WHO WE ARE
Metro Flood Defense is a 501(c)3 non-profit organization with the mission to increase public understanding of the flooding challenges the NY-NJ Metropolitan Region faces in the era of climate change and steadily increasing sea level. MFD advocates for the advancement of science-based strategies designed to protect the entire region from these destructive threats. We translate and transform essential scientific, technological and urban planning issues in a coherent and readily accessible manner. This essential information is made available to elected officials at all levels of government, governmental agencies and workers, commercial, industrial, transportation and insurance sectors, public health and social justice workers, and the wider public of all ages and backgrounds.

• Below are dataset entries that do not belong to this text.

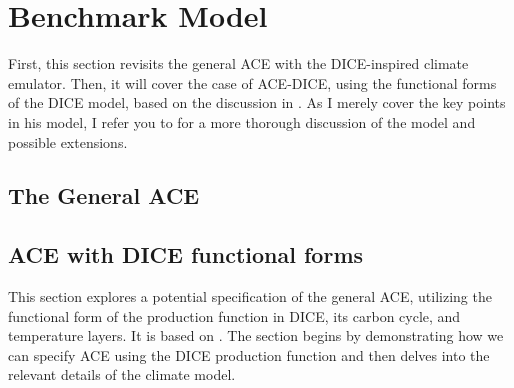 \section{Benchmark Model}

First, this section revisits the general ACE with the DICE-inspired climate emulator. Then, it will cover the case of ACE-DICE, using the functional forms of the DICE model, based on the discussion in \textcite{traeger2021analytic_discussion}. As I merely cover the key points in his model, I refer you to \textcite{TraegerChristian2023ACE, traeger2021analytic_discussion} for a more thorough discussion of the model and possible extensions. 

\subsection{The General ACE}




\subsection{ACE with DICE functional forms}
\label{subsec:ace_with_dice_dunc_forms}

This section explores a potential specification of the general ACE, utilizing the functional form of the production function in DICE, its carbon cycle, and temperature layers. It is based on \textcite{traeger2021analytic_discussion}. The section begins by demonstrating how we can specify ACE using the DICE production function and then delves into the relevant details of the climate model.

Our team has the experience and specific relevant expertise to tackle these complex scientific issues. MFD’s team is supported by leading oceanographic, weather, climate and ecology scientists, professional engineers (PE), urban planners, architects, advocates, and social scientists with many years of experience in the estuarine and urban regional area. We work closely with the NY-NJ Storm Surge Working Group, with some members serving on our board including: Robert Yaro, Former President, Regional Plan Association; Professor of Practice Emeritus, UPenn; President, North Atlantic Rail Alliance. Malcolm J. Bowman, Distinguished Service Professor Emeritus, School of Marine & Atmospheric Sciences State University of New York at Stony Brook; Director of the Environmental Defense Society (NZ). Suzanne DiGeronimo, President, DiGeronimo Architects. Colleagues include Dutch engineer Bas Jonkman of TU Delft and Bill Merrell at Texas A&M in Galveston.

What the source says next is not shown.